Desde que o meu filho nasceu que tento inventar a perfeita homenagem, mas transformar essa vontade em frases coxas e imagens roçando o mau gosto apenas cumpriria o desejo do meu ego literário. Colar a realidade com o cuspo da má literatura é o mais fácil (e medíocre) dos artifícios. Desgraças pessoais, acidentes na curva da vida e alegrias breves no intervalo do teimoso assédio do quotidiano não me enchem as medidas. Será defeito ou mínima virtude de espírito, no meio da abundância de feridas e mossas de carácter alguma qualidade me terá calhado em sorte.
Algum trabalho, preocupações, razões para achar que no limite apenas ele basta.
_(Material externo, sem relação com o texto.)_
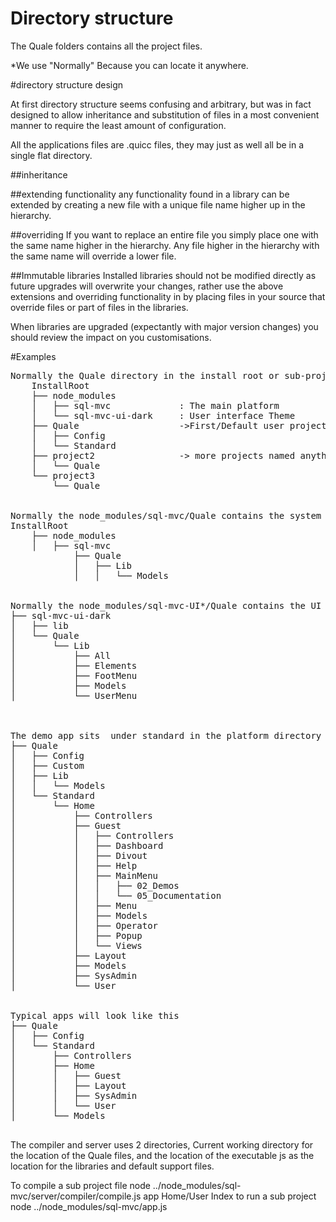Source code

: # Directory structure

The Quale folders contains all the project files.

*We use "Normally" Because you can locate it anywhere.

#directory structure design	

At first directory structure seems confusing and arbitrary, but was in fact designed to allow inheritance and substitution of files in a most convenient manner to require the least amount of configuration.

All the applications files are .quicc files, they may just as well all be in a single flat directory.
	
##inheritance


##extending functionality
any functionality found in a library can be extended by creating a new file with a unique file name higher up in the hierarchy.

##overriding
If you want to replace an entire file you simply place one with the same name higher in the hierarchy.
Any file higher in the hierarchy with the same name will override a lower file.
	
##Immutable libraries
Installed libraries should not be modified directly as future upgrades will overwrite your changes,
rather use the above extensions and overriding functionality in by placing files in your source that override files or part of files in the libraries. 

When libraries are upgraded (expectantly with major version changes) you should review the impact on you customisations.

	
	


#Examples

<pre>
Normally the Quale directory in the install root or sub-projects contains the user project files.
	InstallRoot
    ├── node_modules
    │   ├── sql-mvc				: The main platform
    │   └── sql-mvc-ui-dark		: User interface Theme
    ├── Quale					->First/Default user project
    │   ├── Config
    │   └── Standard	
    ├── project2				-> more projects named anything
    │   └── Quale
    └── project3
        └── Quale


Normally the node_modules/sql-mvc/Quale contains the system libraries.	 
InstallRoot
    ├── node_modules	 
    │   ├── sql-mvc	
			├── Quale
			│   ├── Lib
			│   │   └── Models
	 
	 
Normally the node_modules/sql-mvc-UI*/Quale contains the UI libraries.	
├── sql-mvc-ui-dark
│   ├── lib
│   └── Quale
│       └── Lib
│           ├── All
│           ├── Elements
│           ├── FootMenu
│           ├── Models
│           └── UserMenu

	
	
The demo app sits  under standard in the platform directory :  Quale/Standard 	
├── Quale
│   ├── Config
│   ├── Custom
│   ├── Lib
│   │   └── Models
│   └── Standard
│       └── Home
│           ├── Controllers
│           ├── Guest
│           │   ├── Controllers
│           │   ├── Dashboard
│           │   ├── Divout
│           │   ├── Help
│           │   ├── MainMenu
│           │   │   ├── 02_Demos
│           │   │   └── 05_Documentation
│           │   ├── Menu
│           │   ├── Models
│           │   ├── Operator
│           │   ├── Popup
│           │   └── Views
│           ├── Layout
│           ├── Models
│           ├── SysAdmin
│           └── User

	
Typical apps will look like this	
├── Quale
│   ├── Config
│   └── Standard
│       ├── Controllers
│       ├── Home
│       │   ├── Guest
│       │   ├── Layout
│       │   ├── SysAdmin
│       │   └── User
│       └── Models

</pre>


The compiler and server uses 2 directories,
Current working directory for the location of the Quale files, and the location of the executable 
js as the location for the libraries and default support files.

To compile a sub project file
	node ../node_modules/sql-mvc/server/compiler/compile.js  app Home/User Index
to run	a sub project
	node ../node_modules/sql-mvc/app.js
	
	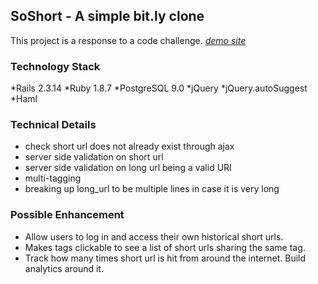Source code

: ## SoShort - A simple bit.ly clone

This project is a response to a code challenge. [*demo site*](http://soshort.heroku.com)

### Technology Stack
*Rails 2.3.14
*Ruby 1.8.7
*PostgreSQL 9.0
*jQuery
*jQuery.autoSuggest
*Haml

### Technical Details
* check short url does not already exist through ajax
* server side validation on short url
* server side validation on long url being a valid URI
* multi-tagging
* breaking up long_url to be multiple lines in case it is very long

### Possible Enhancement
* Allow users to log in and access their own historical short urls.
* Makes tags clickable to see a list of short urls sharing the same tag.
* Track how many times short url is hit from around the internet. Build analytics around it.


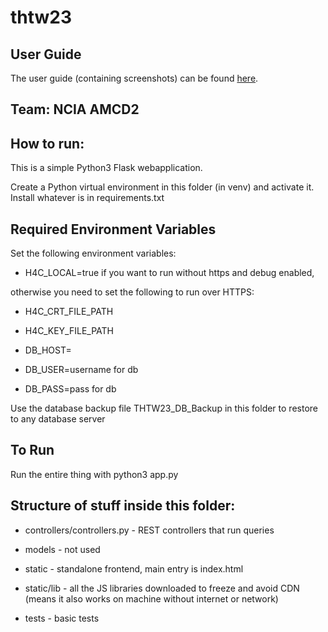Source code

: # thtw23

## User Guide
The user guide (containing screenshots) can be found [here](https://tide.act.nato.int/mediawiki/tidepedia/images/2/2c/TIDE_Hackathon_2023_-_Analytics_Dashboard_for_Interoperability_NCIA_AMDC2_-_User_Guide.pdf).

## Team: NCIA AMCD2

## How to run:

This is a simple Python3 Flask webapplication.

Create a Python virtual environment in this folder (in venv) and activate it. Install whatever is in requirements.txt

## Required Environment Variables

Set the following environment variables:

* H4C_LOCAL=true if you want to run without https and debug enabled,

otherwise you need to set the following to run over HTTPS:

* H4C_CRT_FILE_PATH

* H4C_KEY_FILE_PATH

* DB_HOST=<host where you restored the backup>

* DB_USER=username for db

* DB_PASS=pass for db

Use the database backup file THTW23_DB_Backup in this folder to restore to any database server

## To Run
Run the entire thing with python3 app.py


## Structure of stuff inside this folder:

* controllers/controllers.py - REST controllers that run queries

* models - not used

* static - standalone frontend, main entry is index.html

* static/lib - all the JS libraries downloaded to freeze and avoid CDN (means it also works on machine without internet or network)

* tests - basic tests
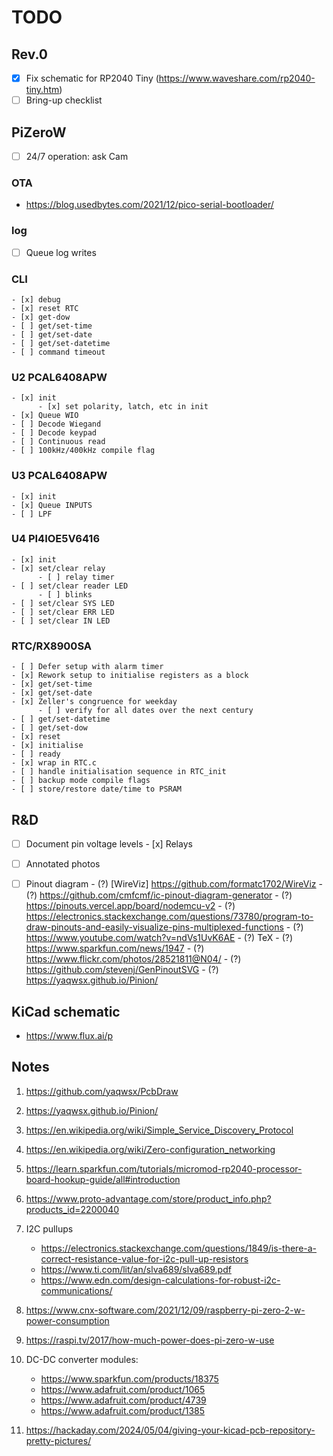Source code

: # TODO

## Rev.0
   - [x] Fix schematic for RP2040 Tiny (https://www.waveshare.com/rp2040-tiny.htm)
   - [ ] Bring-up checklist

## PiZeroW
   - [ ] 24/7 operation: ask Cam

### OTA
   - https://blog.usedbytes.com/2021/12/pico-serial-bootloader/

### log
   - [ ] Queue log writes
               
### CLI
    - [x] debug
    - [x] reset RTC
    - [x] get-dow
    - [ ] get/set-time
    - [ ] get/set-date
    - [ ] get/set-datetime
    - [ ] command timeout

### U2 PCAL6408APW
    - [x] init
          - [x] set polarity, latch, etc in init
    - [x] Queue WIO
    - [ ] Decode Wiegand
    - [ ] Decode keypad
    - [ ] Continuous read 
    - [ ] 100kHz/400kHz compile flag

### U3 PCAL6408APW
    - [x] init
    - [x] Queue INPUTS
    - [ ] LPF

### U4 PI4IOE5V6416
    - [x] init
    - [x] set/clear relay
          - [ ] relay timer
    - [ ] set/clear reader LED
          - [ ] blinks
    - [ ] set/clear SYS LED
    - [ ] set/clear ERR LED
    - [ ] set/clear IN LED


### RTC/RX8900SA
    - [ ] Defer setup with alarm timer
    - [x] Rework setup to initialise registers as a block
    - [x] get/set-time
    - [x] get/set-date
    - [x] Zeller's congruence for weekday
          - [ ] verify for all dates over the next century
    - [ ] get/set-datetime
    - [ ] get/set-dow
    - [x] reset
    - [x] initialise
    - [ ] ready
    - [x] wrap in RTC.c
    - [ ] handle initialisation sequence in RTC_init
    - [ ] backup mode compile flags
    - [ ] store/restore date/time to PSRAM

## R&D
- [ ] Document pin voltage levels
      - [x] Relays

- [ ] Annotated photos
- [ ] Pinout diagram
      - (?) [WireViz] https://github.com/formatc1702/WireViz
      - (?) https://github.com/cmfcmf/ic-pinout-diagram-generator
      - (?) https://pinouts.vercel.app/board/nodemcu-v2
      - (?) https://electronics.stackexchange.com/questions/73780/program-to-draw-pinouts-and-easily-visualize-pins-multiplexed-functions
      - (?) https://www.youtube.com/watch?v=ndVs1UvK6AE
      - (?) TeX
      - (?) https://www.sparkfun.com/news/1947
      - (?) https://www.flickr.com/photos/28521811@N04/
      - (?) https://github.com/stevenj/GenPinoutSVG
      - (?) https://yaqwsx.github.io/Pinion/

## KiCad schematic
- https://www.flux.ai/p


## Notes

1. https://github.com/yaqwsx/PcbDraw
2. https://yaqwsx.github.io/Pinion/
3. https://en.wikipedia.org/wiki/Simple_Service_Discovery_Protocol
4. https://en.wikipedia.org/wiki/Zero-configuration_networking
5. https://learn.sparkfun.com/tutorials/micromod-rp2040-processor-board-hookup-guide/all#introduction
6. https://www.proto-advantage.com/store/product_info.php?products_id=2200040
7. I2C pullups
      - https://electronics.stackexchange.com/questions/1849/is-there-a-correct-resistance-value-for-i2c-pull-up-resistors
      - https://www.ti.com/lit/an/slva689/slva689.pdf
      - https://www.edn.com/design-calculations-for-robust-i2c-communications/

8. https://www.cnx-software.com/2021/12/09/raspberry-pi-zero-2-w-power-consumption
9. https://raspi.tv/2017/how-much-power-does-pi-zero-w-use
10. DC-DC converter modules:
    - https://www.sparkfun.com/products/18375
    - https://www.adafruit.com/product/1065
    - https://www.adafruit.com/product/4739
    - https://www.adafruit.com/product/1385
11. https://hackaday.com/2024/05/04/giving-your-kicad-pcb-repository-pretty-pictures/

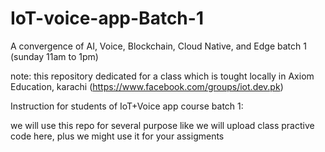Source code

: # IoT-voice-app-Batch-1
A convergence of AI, Voice, Blockchain, Cloud Native, and Edge
batch 1 (sunday 11am to 1pm)

note: this repository dedicated for a class which is tought locally in Axiom Education, karachi (https://www.facebook.com/groups/iot.dev.pk)

Instruction for students of IoT+Voice app course batch 1:

we will use this repo for several purpose like we will upload class practive code here, plus we might use it for your assigments


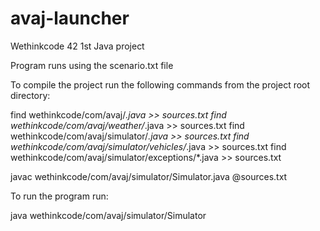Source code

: # avaj-launcher
Wethinkcode 42 1st Java project

Program runs using the scenario.txt file

To compile the project run the following commands from the project root directory:

find wethinkcode/com/avaj/*.java >> sources.txt
find wethinkcode/com/avaj/weather/*.java >> sources.txt
find wethinkcode/com/avaj/simulator/*.java >> sources.txt
find wethinkcode/com/avaj/simulator/vehicles/*.java >> sources.txt
find wethinkcode/com/avaj/simulator/exceptions/*.java >> sources.txt

javac wethinkcode/com/avaj/simulator/Simulator.java @sources.txt

To run the program run:

java wethinkcode/com/avaj/simulator/Simulator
Isso.
A história do acossado, Jean-Paul Belmondo de cigarro precário nos lábios, é mais do que a história de uma perseguição. Ele é o caçador, ele é a presa. Gestos nervosos, frases soluçadas, olhos que não fixam, apesar do desejo, assombro de Jean Seberg. A sombra de Jean Seberg, loura infantil. Ignorante das mãos que tremem. E ele não foge, não, encurrala-se como uma luz capturada pela sombra, a verdadeira, a que sabemos ser persistente, competente no seu ofício da ceifa. Da ceifa.
Pensei no acossado, via a desolação que era um espelho da sombra que respirava dentro, por mais que imagine o que está fora como um quarto onde todas as noites passeio tentando domar a insónia (que não sinto, tudo é estilo), não consigo aproximar a extensão que parte do meu coração da membrana que envolve o mundo. Ou o aquário, imagem que em tempos me serviu de forma simples, eficaz.
Quem poderia dizer que o que ele mais temia era o silêncio que precede a tragédia, o tempo suspenso, se sorria?